When the daytime heat and humidity in July and August become a daily topic of conversation, people occasionally ask me what summer is like where I come from. Since I spent my youngest years in Mississippi, I usually reply that a common phrase applied: “It’s a hundred degrees in the shade.” Of course that’s a hundred degrees Fahrenheit.

What this means is that, even in the shade, it is 38 degrees Celsius, and in the direct sunshine it is several degrees hotter, because of the direct sunlight. Add to that the same kind of humidity that Japan suffers from.

So, what do you do? You find a shady spot and enjoy a watermelon—one of the great gifts of nature.

My memories of Mississippi’s summer heat include riding along a two-lane road in the countryside looking for a farmer’s pickup truck loaded with light green watermelons. They were all the same price, so we always chose the biggest.
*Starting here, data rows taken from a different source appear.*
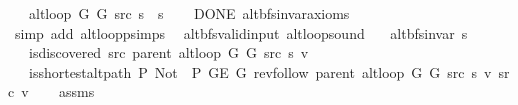 \begin{isabellebody}
\ \ \ {\isachardoublequoteopen}alt{\isacharunderscore}{\kern0pt}loop\ G{}\ G{}\ src\ s\ {\isacharequal}{\kern0pt}\ s{\isachardoublequoteclose}%
\endisataginvisible
{\isafoldinvisible}%
%
\isadeliminvisible
\isanewline
%
\endisadeliminvisible
%
\isadelimproof
\ \ %
\endisadelimproof
%
\isatagproof
{}\isamarkupfalse%
\ DONE\ alt{\isacharunderscore}{\kern0pt}bfs{\isacharunderscore}{\kern0pt}invar{\isacharunderscore}{\kern0pt}axioms\isanewline
\ \ \isamarkupfalse%
\ {\isacharparenleft}{\kern0pt}simp\ add{\isacharcolon}{\kern0pt}\ alt{\isacharunderscore}{\kern0pt}loop{\isacharunderscore}{\kern0pt}psimps{\isacharparenright}{\kern0pt}%
\endisatagproof
{\isafoldproof}%
%
\isadelimproof
\isanewline
%
\endisadelimproof
\isanewline
{}\isamarkupfalse%
\ {\isacharparenleft}{\kern0pt}\ alt{\isacharunderscore}{\kern0pt}bfs{\isacharunderscore}{\kern0pt}valid{\isacharunderscore}{\kern0pt}input{\isacharparenright}{\kern0pt}\ alt{\isacharunderscore}{\kern0pt}loop{\isacharunderscore}{\kern0pt}sound{\isacharcolon}{\kern0pt}\isanewline
\ \ \ {\isachardoublequoteopen}alt{\isacharunderscore}{\kern0pt}bfs{\isacharunderscore}{\kern0pt}invar{\isacharprime}{\kern0pt}{\isacharprime}{\kern0pt}\ s{\isachardoublequoteclose}\isanewline
\ \ \ {\isachardoublequoteopen}is{\isacharunderscore}{\kern0pt}discovered\ src\ {\isacharparenleft}{\kern0pt}parent\ {\isacharparenleft}{\kern0pt}alt{\isacharunderscore}{\kern0pt}loop\ G{}\ G{}\ src\ s{\isacharparenright}{\kern0pt}{\isacharparenright}{\kern0pt}\ v{\isachardoublequoteclose}\isanewline
\ \ \ {\isachardoublequoteopen}is{\isacharunderscore}{\kern0pt}shortest{\isacharunderscore}{\kern0pt}alt{\isacharunderscore}{\kern0pt}path\ P{\isacharprime}{\kern0pt}{\isacharprime}{\kern0pt}\ {\isacharparenleft}{\kern0pt}Not\ {\isasymcirc}\ P{\isacharprime}{\kern0pt}{\isacharprime}{\kern0pt}{\isacharparenright}{\kern0pt}\ {\isacharparenleft}{\kern0pt}G{\isachardot}{\kern0pt}E\ G{\isacharparenright}{\kern0pt}\ {\isacharparenleft}{\kern0pt}rev{\isacharunderscore}{\kern0pt}follow\ {\isacharparenleft}{\kern0pt}parent\ {\isacharparenleft}{\kern0pt}alt{\isacharunderscore}{\kern0pt}loop\ G{}\ G{}\ src\ s{\isacharparenright}{\kern0pt}{\isacharparenright}{\kern0pt}\ v{\isacharparenright}{\kern0pt}\ src\ v{\isachardoublequoteclose}\isanewline
%
\isadelimproof
\ \ %
\endisadelimproof
%
\isatagproof
{}\isamarkupfalse%
\ assms\isanewline
{}\isamarkupfalse%

\end{isabellebody}
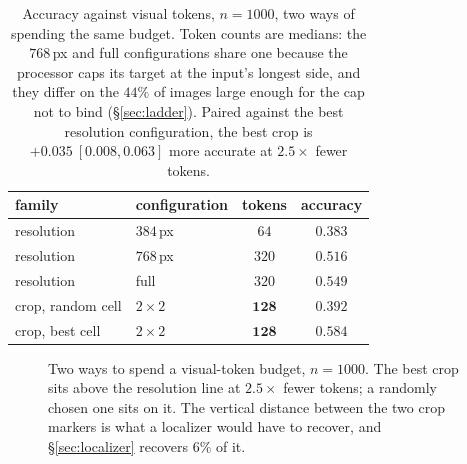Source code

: \documentclass[10pt,twocolumn]{article}
\theoremstyle{plain}
\begin{document}
\begin{table}[t]
\centering\small
\setlength{\tabcolsep}{4pt}
\begin{tabular}{llcc}
\toprule
family & configuration & tokens & accuracy \\
\midrule
resolution & $384$\,px & $64$ & $0.383$ \\
resolution & $768$\,px & $320$ & $0.516$ \\
resolution & full & $320$ & $0.549$ \\
\midrule
crop, random cell & $2\times2$ & $\mathbf{128}$ & $0.392$ \\
crop, best cell & $2\times2$ & $\mathbf{128}$ & $\mathbf{0.584}$ \\
\bottomrule
\end{tabular}
\caption{Accuracy against visual tokens, $n=1000$, two ways of spending the same
budget. Token counts are medians: the $768$\,px and full configurations share
one because the processor caps its target at the input's longest side, and they
differ on the $44\%$ of images large enough for the cap not to bind
(\S\ref{sec:ladder}). Paired against the best resolution configuration, the
best crop is $+0.035\ [0.008, 0.063]$ more accurate at $2.5\times$ fewer
tokens.}
\label{tab:twoways}
\end{table}

\begin{figure}[t]
\centering
{}
\caption{Two ways to spend a visual-token budget, $n=1000$. The best crop sits
above the resolution line at $2.5\times$ fewer tokens; a randomly chosen one sits
on it. The vertical distance between the two crop markers is what a localizer
would have to recover, and \S\ref{sec:localizer} recovers $6\%$ of it.}
\label{fig:twoways}
\end{figure}
\end{document}
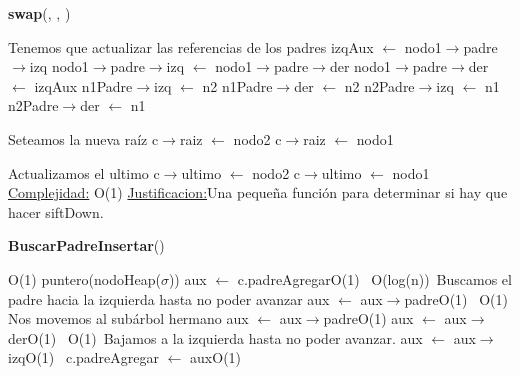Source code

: \begin{Representacion}
\begin{Algoritmos}
\begin{algorithm}[H]{\textbf{swap}(, , )}
\begin{algorithmic}[1]
				\Comment Tenemos que actualizar las referencias de los padres
					\State izqAux $\gets$ nodo1$\to$padre$\to$izq
					\State nodo1$\to$padre$\to$izq $\gets$ nodo1$\to$padre$\to$der
					\State nodo1$\to$padre$\to$der $\gets$ izqAux
				\Else
						\State n1Padre$\to$izq $\gets$ n2
					\EndIf
						\State n1Padre$\to$der $\gets$ n2
					\EndIf
						\State n2Padre$\to$izq $\gets$ n1
					\EndIf
						\State n2Padre$\to$der $\gets$ n1
					\EndIf				
				\EndIf
			\EndIf
			
			\Comment Seteamos la nueva raíz
				\State c$\to$raiz $\gets$ nodo2			
			\Else
					\State c$\to$raiz $\gets$ nodo1
				\EndIf			
			\EndIf
			
			\Comment Actualizamos el ultimo
				\State c$\to$ultimo $\gets$ nodo2
			\Else
					\State c$\to$ultimo $\gets$ nodo1			
				\EndIf
			\EndIf
		\EndIf
		\medskip
		\Statex \underline{Complejidad:} O(1)
			\Statex \underline{Justificacion:}Una pequeña función para determinar si hay que hacer siftDown. 
	\end{algorithmic}
\end{algorithm}


\begin{algorithm}[H]{\textbf{BuscarPadreInsertar}()}
	\begin{algorithmic}[1]
	
		\Comment O(1)
			\State puntero(nodoHeap($\sigma$)) aux $\leftarrow$ c.padreAgregar\Comment O(1)
			\,	
			\Comment O(log(n))\,
				\Comment Buscamos el padre hacia la izquierda hasta no poder avanzar
				\State aux $\leftarrow$ aux$\rightarrow$padre\Comment O(1)		
			\EndWhile
			\,			
			\Comment O(1)\,
				\Comment Nos movemos al subárbol hermano
				\State aux $\leftarrow$ aux$\rightarrow$padre\Comment O(1)
				\State aux $\leftarrow$ aux$\rightarrow$der\Comment O(1)
			\EndIf
			\,			
			\Comment O(1)\,
				\Comment Bajamos a la izquierda hasta no poder avanzar.
				\State aux $\leftarrow$ aux$\rightarrow$izq\Comment O(1)
			\EndWhile
			\,
			\State c.padreAgregar $\leftarrow$ aux\Comment O(1)
		\EndIf
		

\end{algorithmic}
\end{algorithm}
\end{Algoritmos}
\end{Representacion}
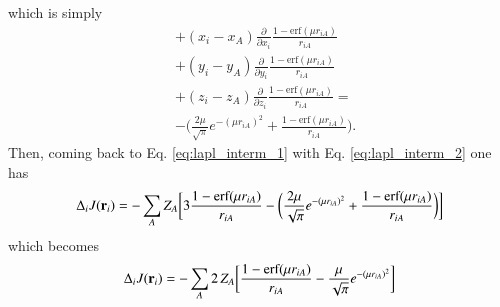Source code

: \documentclass[aip,jcp,reprint,noshowkeys,superscriptaddress]{revtex4-1}
\newcommand{\deriv}[3]{\frac{\partial^{#3} #1}{\partial {#2}^{#3}}}
\newcommand{\br}[0]{{\bf {r}}}
\begin{document}
which is simply 
\begin{equation}
 \begin{aligned}
 \label{eq:lapl_interm_2}
 & + (x_i - x_A) \deriv{}{x_i}{}\frac{1 - \text{erf}(\mu r_{iA})}{r_{iA}} \\ 
 & + (y_i - y_A) \deriv{}{y_i}{}\frac{1 - \text{erf}(\mu r_{iA})}{r_{iA}} \\ 
 & + (z_i - z_A) \deriv{}{z_i}{}\frac{1 - \text{erf}(\mu r_{iA})}{r_{iA}}  = \\
 &- \bigg( \frac{2 \mu}{\sqrt{\pi}} e^{-(\mu r_{iA})^2} + \frac{1 - \text{erf}(\mu r_{iA})}{r_{iA}}\bigg).
 \end{aligned}
\end{equation}
Then, coming back to Eq. \eqref{eq:lapl_interm_1} with Eq. \eqref{eq:lapl_interm_2} one has 
\begin{equation}
 \Delta_i J(\br{}_i) = - \sum_{A}  Z_A \bigg[ 3 \frac{1 - \text{erf}(\mu r_{iA})}{r_{iA}}  - \bigg( \frac{2 \mu}{\sqrt{\pi}} e^{-(\mu r_{iA})^2} + \frac{1 - \text{erf}(\mu r_{iA})}{r_{iA}}\bigg) \bigg]
\end{equation}
which becomes 
\begin{equation}
 \Delta_i J(\br{}_i) = - \sum_{A}  2 \, Z_A  \bigg[ \frac{1 - \text{erf}(\mu r_{iA})}{r_{iA}}  - \frac{\mu}{\sqrt{\pi}} e^{-(\mu r_{iA})^2}  \bigg]
\end{equation}
\end{document}
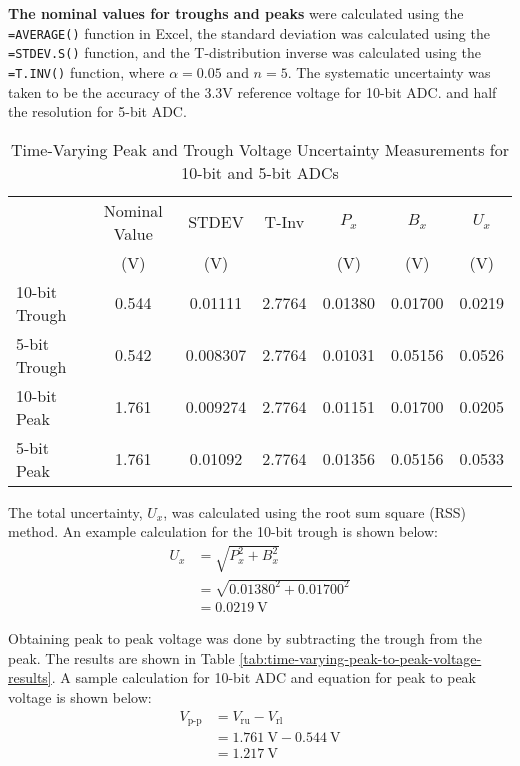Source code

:\noindent \textbf{The nominal values for troughs and peaks} were calculated using the \texttt{=AVERAGE()} function in Excel, the standard deviation 
was calculated using the \texttt{=STDEV.S()} function, and the T-distribution inverse was calculated using the \texttt{=T.INV()} function, where $\alpha = 0.05$ 
and $n = 5$. The systematic uncertainty was taken to be the accuracy of the 3.3V reference voltage for 10-bit ADC. and half the resolution for 5-bit ADC.

\begin{table}[h]
   \centering
   \caption{Time-Varying Peak and Trough Voltage Uncertainty Measurements for 10-bit and 5-bit ADCs}
   \label{tab:time-varying-peak-to-peak-voltage-uncertainty-measurements}
   \begin{tabular}{lcccccc}
      \toprule
      & Nominal Value & STDEV & T-Inv & $P_x$ & $B_x$ & $U_x$ \\
      & (V)           & (V)                &       & (V)   & (V)   & (V)   \\
      \midrule
      10-bit Trough & 0.544 & 0.01111 & 2.7764 & 0.01380 & 0.01700 & 0.0219 \\
      5-bit Trough  & 0.542 & 0.008307 & 2.7764 & 0.01031 & 0.05156 & 0.0526 \\
      10-bit Peak   & 1.761 & 0.009274 & 2.7764 & 0.01151 & 0.01700 & 0.0205 \\
      5-bit Peak    & 1.761 & 0.01092 & 2.7764 & 0.01356 & 0.05156 & 0.0533 \\
      \bottomrule
   \end{tabular}
\end{table}
\FloatBarrier
\noindent The total uncertainty, $U_x$, was calculated using the root sum square (RSS) method. An example calculation for the 10-bit trough is shown below:
\[
   \begin{aligned}
      U_x &= \sqrt{P_x^2 + B_x^2} \\
            &= \sqrt{0.01380^2 + 0.01700^2} \\
            &= \boxed{\qty{0.0219}{\volt}}
   \end{aligned}
\]

\noindent Obtaining peak to peak voltage was done by subtracting the trough from the peak. The results are shown in Table \ref{tab:time-varying-peak-to-peak-voltage-results}. 
A sample calculation for 10-bit ADC and equation for peak to peak voltage is shown below:
\[
\begin{aligned}
   V_{\text{p-p}} &= V_{\text{ru}} - V_{\text{rl}} \\
                  &= \qty{1.761}{\volt} - \qty{0.544}{\volt} \\
                  &= \boxed{\qty{1.217}{\volt}}
\end{aligned}
\]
We would take it home, sit on our house steps with a friend or two, each with a long slice of melon. Eating was a great way to beat the heat, and it always involved a competition: to see who could spit melon seeds the furthest. The winner of the day enjoyed bragging rights.

I have given up the seed-spitting part, but not the eating part. And Japan’s best watermelons may come from Obanazawa. They are almost perfectly round, with stripped patterns, and absolutely delicious.

And there is no better place to buy them than a farmer’s shed in Obanazawa. Straight from the field and very reasonably priced.